TASK BRIEF >> Every line of the listing that contains the word "pyaudio" is to be copied out.

AVAILABLE DATA >>

• • • • •

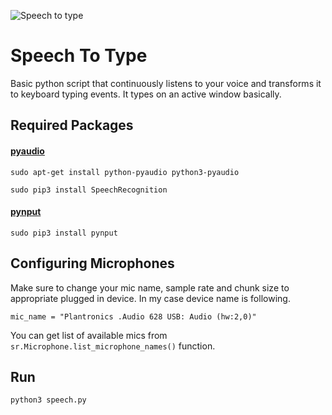 ![Speech to type](https://i.imgur.com/ZmpqVy5.png?1)

# Speech To Type
Basic python script that continuously listens to your voice and transforms it to keyboard typing events. It types on an active window basically.

## Required Packages

#### [pyaudio](http://people.csail.mit.edu/hubert/pyaudio/)

`sudo apt-get install python-pyaudio python3-pyaudio`

`sudo pip3 install SpeechRecognition`

#### [pynput](https://pynput.readthedocs.io/en/latest/)

`sudo pip3 install pynput`

## Configuring Microphones

Make sure to change your mic name, sample rate and chunk size to appropriate plugged in device. In my case device name is following.

`mic_name = "Plantronics .Audio 628 USB: Audio (hw:2,0)"`

You can get list of available mics from `sr.Microphone.list_microphone_names()` function.

## Run

`python3 speech.py`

• • • • •

YOUR RESPONSE >>
#### [pyaudio](http://people.csail.mit.edu/hubert/pyaudio/)
`sudo apt-get install python-pyaudio python3-pyaudio`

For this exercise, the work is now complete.